=== Begin Enclosure ===

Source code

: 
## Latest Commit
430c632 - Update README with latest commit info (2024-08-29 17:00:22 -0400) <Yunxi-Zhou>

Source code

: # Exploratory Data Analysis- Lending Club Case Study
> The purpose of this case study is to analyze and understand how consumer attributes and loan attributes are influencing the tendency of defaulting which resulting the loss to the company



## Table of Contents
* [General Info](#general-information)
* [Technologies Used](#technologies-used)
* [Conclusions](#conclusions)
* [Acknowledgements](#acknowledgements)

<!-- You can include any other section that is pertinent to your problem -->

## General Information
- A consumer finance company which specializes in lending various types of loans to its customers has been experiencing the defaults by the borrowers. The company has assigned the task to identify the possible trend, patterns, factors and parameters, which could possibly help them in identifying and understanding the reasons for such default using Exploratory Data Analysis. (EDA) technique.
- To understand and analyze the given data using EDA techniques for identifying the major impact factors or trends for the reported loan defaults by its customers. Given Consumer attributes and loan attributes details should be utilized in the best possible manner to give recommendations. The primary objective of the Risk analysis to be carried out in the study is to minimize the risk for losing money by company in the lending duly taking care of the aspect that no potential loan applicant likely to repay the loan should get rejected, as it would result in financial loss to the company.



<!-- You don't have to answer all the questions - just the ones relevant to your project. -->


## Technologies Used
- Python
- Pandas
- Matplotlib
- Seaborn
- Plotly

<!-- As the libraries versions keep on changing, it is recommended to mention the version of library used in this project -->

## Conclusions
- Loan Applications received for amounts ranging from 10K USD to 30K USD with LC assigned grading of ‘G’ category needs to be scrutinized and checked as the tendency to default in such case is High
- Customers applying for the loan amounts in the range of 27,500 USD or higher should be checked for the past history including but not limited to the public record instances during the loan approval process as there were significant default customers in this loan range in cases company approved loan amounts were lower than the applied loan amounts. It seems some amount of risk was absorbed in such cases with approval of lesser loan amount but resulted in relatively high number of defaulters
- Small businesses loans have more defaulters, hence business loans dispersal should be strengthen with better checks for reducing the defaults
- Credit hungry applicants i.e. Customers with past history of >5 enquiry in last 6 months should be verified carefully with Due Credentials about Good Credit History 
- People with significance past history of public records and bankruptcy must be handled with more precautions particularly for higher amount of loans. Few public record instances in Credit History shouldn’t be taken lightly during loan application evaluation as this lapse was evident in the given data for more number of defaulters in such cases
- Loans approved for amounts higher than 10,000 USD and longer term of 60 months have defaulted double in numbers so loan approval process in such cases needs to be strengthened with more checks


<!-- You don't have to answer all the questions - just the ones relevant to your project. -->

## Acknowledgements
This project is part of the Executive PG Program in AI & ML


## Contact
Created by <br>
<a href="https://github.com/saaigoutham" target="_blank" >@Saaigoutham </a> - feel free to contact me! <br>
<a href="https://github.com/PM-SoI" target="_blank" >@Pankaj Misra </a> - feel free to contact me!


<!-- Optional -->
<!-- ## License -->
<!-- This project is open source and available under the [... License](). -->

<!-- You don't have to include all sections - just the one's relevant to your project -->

=== End Enclosure ===

> **Your instructions**:
Would you please give all of the entries above once more, exactly as they are?

> **Finished exercise**:
Source code

: 
## Latest Commit
430c632 - Update README with latest commit info (2024-08-29 17:00:22 -0400) <Yunxi-Zhou>

Source code

: # Exploratory Data Analysis- Lending Club Case Study
> The purpose of this case study is to analyze and understand how consumer attributes and loan attributes are influencing the tendency of defaulting which resulting the loss to the company



## Table of Contents
* [General Info](#general-information)
* [Technologies Used](#technologies-used)
* [Conclusions](#conclusions)
* [Acknowledgements](#acknowledgements)

<!-- You can include any other section that is pertinent to your problem -->

## General Information
- A consumer finance company which specializes in lending various types of loans to its customers has been experiencing the defaults by the borrowers. The company has assigned the task to identify the possible trend, patterns, factors and parameters, which could possibly help them in identifying and understanding the reasons for such default using Exploratory Data Analysis. (EDA) technique.
- To understand and analyze the given data using EDA techniques for identifying the major impact factors or trends for the reported loan defaults by its customers. Given Consumer attributes and loan attributes details should be utilized in the best possible manner to give recommendations. The primary objective of the Risk analysis to be carried out in the study is to minimize the risk for losing money by company in the lending duly taking care of the aspect that no potential loan applicant likely to repay the loan should get rejected, as it would result in financial loss to the company.



<!-- You don't have to answer all the questions - just the ones relevant to your project. -->


## Technologies Used
- Python
- Pandas
- Matplotlib
- Seaborn
- Plotly

<!-- As the libraries versions keep on changing, it is recommended to mention the version of library used in this project -->

## Conclusions
- Loan Applications received for amounts ranging from 10K USD to 30K USD with LC assigned grading of ‘G’ category needs to be scrutinized and checked as the tendency to default in such case is High
- Customers applying for the loan amounts in the range of 27,500 USD or higher should be checked for the past history including but not limited to the public record instances during the loan approval process as there were significant default customers in this loan range in cases company approved loan amounts were lower than the applied loan amounts. It seems some amount of risk was absorbed in such cases with approval of lesser loan amount but resulted in relatively high number of defaulters
- Small businesses loans have more defaulters, hence business loans dispersal should be strengthen with better checks for reducing the defaults
- Credit hungry applicants i.e. Customers with past history of >5 enquiry in last 6 months should be verified carefully with Due Credentials about Good Credit History 
- People with significance past history of public records and bankruptcy must be handled with more precautions particularly for higher amount of loans. Few public record instances in Credit History shouldn’t be taken lightly during loan application evaluation as this lapse was evident in the given data for more number of defaulters in such cases
- Loans approved for amounts higher than 10,000 USD and longer term of 60 months have defaulted double in numbers so loan approval process in such cases needs to be strengthened with more checks


<!-- You don't have to answer all the questions - just the ones relevant to your project. -->

## Acknowledgements
This project is part of the Executive PG Program in AI & ML


## Contact
Created by <br>
<a href="https://github.com/saaigoutham" target="_blank" >@Saaigoutham </a> - feel free to contact me! <br>
<a href="https://github.com/PM-SoI" target="_blank" >@Pankaj Misra </a> - feel free to contact me!


<!-- Optional -->
<!-- ## License -->
<!-- This project is open source and available under the [... License](). -->

<!-- You don't have to include all sections - just the one's relevant to your project -->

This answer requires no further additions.